I did this one more time. Natural free, no problem just cruising on waves about 1 maybe 2'..but that is all I ever wanted to do. Just be able to stand up and cruise. I was getting this amazing feeling, I just could not explain. I was wondering if someone took over my body. It was crazy. Maybe the practicing pop ups in my office on slow days was paying off..(even at work, it is all about surfing to me)

It is now almost 2 hours in..I was getting sore and tired. I did a lot of hard paddling..not to mention 2 days of surfing 2 hours.. and i hadn't been in the ocean previously for almost 2 months. YOU tend to lost your mojo the less you surf.

any way.. the waves that were to be caught that I went after I caught.. I felt like I was actually in control. I didn't get off the wave till I was ready. Not because I couldn't balance. As a matter of fact, I was so not use to that. When I rode in that last wave all the way till my board stopped, I had no more energy behind it, I thought,oh now what? So I just fell off backwards, like the Nest tea plunge. SO COOL.

So I paddle back out we decide 10 more minutes and we would come in. A few nice swells came up, one of the paddle boarders said, HEY there is your wave of the day, go for it. I said you take it.. I am a bit sore and tired, and I already had my wave of the day actually 3! He said,"on a day like today,that is an accomplishment." as he rode by me on that wave, I just gave him.

I sat out there for a while talking to my friend. Looking up at the people on the pier. Thinking about my metamorphosis, or whatever was happening to me. Then I decide yep shoulder sore I think I will try to get one more wave and take it in. Even if I don't stand I am OK with that. Start to slowly paddle to where the waves were breaking. Get on a good 3' I think? RODE THAT BABY ALL THE WAY TO SHORE!!!.. Jumped off my board. THAT WAS THE BEST WAVE OF MY LIFE!!! Grabbed my board, walked to the sand. Took my leash off.. watched my friends catch their last waves in.

And wondered to myself... who was that out there today? Was that me? No that was not me?.. Yep it was..and guess what? .. I now feel I can truly call myself a surfer.

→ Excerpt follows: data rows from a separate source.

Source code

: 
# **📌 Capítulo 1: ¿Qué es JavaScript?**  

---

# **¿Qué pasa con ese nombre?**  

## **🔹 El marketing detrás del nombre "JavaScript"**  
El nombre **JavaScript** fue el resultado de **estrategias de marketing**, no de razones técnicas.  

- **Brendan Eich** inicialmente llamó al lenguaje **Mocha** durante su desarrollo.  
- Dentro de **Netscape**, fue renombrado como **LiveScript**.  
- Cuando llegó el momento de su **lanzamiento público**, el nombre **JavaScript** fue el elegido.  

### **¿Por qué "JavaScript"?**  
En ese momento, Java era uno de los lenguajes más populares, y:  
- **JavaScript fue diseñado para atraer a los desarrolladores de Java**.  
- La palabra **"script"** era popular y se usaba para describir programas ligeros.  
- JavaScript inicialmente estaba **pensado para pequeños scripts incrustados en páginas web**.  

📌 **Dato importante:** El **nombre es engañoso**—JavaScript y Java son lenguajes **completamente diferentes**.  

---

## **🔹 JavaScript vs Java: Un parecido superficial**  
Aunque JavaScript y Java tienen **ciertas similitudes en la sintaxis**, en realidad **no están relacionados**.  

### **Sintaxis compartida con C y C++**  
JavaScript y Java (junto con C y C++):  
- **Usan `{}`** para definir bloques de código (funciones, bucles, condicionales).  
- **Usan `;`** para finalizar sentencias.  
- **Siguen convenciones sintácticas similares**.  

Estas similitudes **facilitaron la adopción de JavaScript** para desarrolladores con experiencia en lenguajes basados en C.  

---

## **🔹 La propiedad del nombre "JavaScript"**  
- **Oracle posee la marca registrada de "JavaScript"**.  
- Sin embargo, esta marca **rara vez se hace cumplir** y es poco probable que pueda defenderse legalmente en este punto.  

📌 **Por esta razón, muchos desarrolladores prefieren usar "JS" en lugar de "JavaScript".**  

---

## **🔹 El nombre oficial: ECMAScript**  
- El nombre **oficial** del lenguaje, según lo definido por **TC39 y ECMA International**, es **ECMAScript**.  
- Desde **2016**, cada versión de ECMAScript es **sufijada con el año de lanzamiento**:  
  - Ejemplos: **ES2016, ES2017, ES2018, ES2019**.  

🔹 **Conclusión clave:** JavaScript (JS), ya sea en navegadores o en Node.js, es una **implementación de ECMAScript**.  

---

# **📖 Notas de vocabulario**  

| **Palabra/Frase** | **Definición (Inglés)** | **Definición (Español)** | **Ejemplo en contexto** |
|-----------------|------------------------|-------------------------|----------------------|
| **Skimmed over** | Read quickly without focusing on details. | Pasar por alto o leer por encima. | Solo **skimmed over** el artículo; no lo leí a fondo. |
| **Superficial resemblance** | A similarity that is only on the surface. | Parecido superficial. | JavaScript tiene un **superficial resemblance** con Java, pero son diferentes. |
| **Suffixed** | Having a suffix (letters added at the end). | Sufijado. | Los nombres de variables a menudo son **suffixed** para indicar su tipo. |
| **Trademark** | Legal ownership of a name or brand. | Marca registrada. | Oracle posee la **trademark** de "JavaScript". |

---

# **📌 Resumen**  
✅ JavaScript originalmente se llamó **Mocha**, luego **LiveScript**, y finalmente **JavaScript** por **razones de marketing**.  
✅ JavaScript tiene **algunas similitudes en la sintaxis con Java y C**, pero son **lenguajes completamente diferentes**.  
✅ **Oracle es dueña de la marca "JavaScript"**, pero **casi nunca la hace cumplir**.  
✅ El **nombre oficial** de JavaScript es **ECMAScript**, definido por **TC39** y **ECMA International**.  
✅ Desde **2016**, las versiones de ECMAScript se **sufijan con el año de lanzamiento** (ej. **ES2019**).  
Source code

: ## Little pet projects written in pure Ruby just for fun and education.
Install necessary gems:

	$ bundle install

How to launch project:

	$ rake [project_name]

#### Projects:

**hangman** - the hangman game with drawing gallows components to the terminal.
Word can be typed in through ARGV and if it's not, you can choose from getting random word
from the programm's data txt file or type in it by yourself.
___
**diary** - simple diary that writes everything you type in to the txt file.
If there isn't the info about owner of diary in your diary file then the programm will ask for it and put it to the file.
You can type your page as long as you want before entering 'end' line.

I was on this euphoric feeling I have no words for!I made that long trek back to my vehicle. I see my other friends driving away in their car.. I said HEY!!! they stopped, I had the BEST day where were you?? They were not so lucky. My friend said she had the worse day, banged up her board, ran in to people, either she cut someone off or they cut her off.( She is a much better surfer than I )It was just too crowded. I told her where we were and she said she didn't even think of looking there. She thought we were on the other side and said she wished she joined us.

I felt very bad for her. I do not like seeing my friends not have a great day..But I was also so happy for me.(which did make me feel a bit guilty)

Afterwards me and my other 2 friends had brunch and then went for a bike ride up and down the boardwalk.

Had few drinks with a few other friends, hubs boat came in, Picked up Diva.. Drove the 37 miles home and hit my pillow and Crashed... It was a long eventful 2 days...

Can't wait for the next ones!...

1 comment:

  1. So awesome to read your blog today! I love how you describe what each wave was like for you to ride. I find my self doing the same thing in my head and I wonder am I over analyzing or maybe I should just relax! Each wave set is so different and your approach to take off makes a difference. Do I paddle super fast or just enough to drop in? How far or close am I to the front of he board? I can only tell you that I love the learning curve that surfing provides. Every wave is a new thought process and that is part of the fun. You know when you are riding on the power of the wave it is going to be a totally stoked feeling all the way in to shore! Paddling out can be challenging especially if you are tired with noodle arms. Sometimes just sitting out there waiting for that perfect wave is all the stoke you need!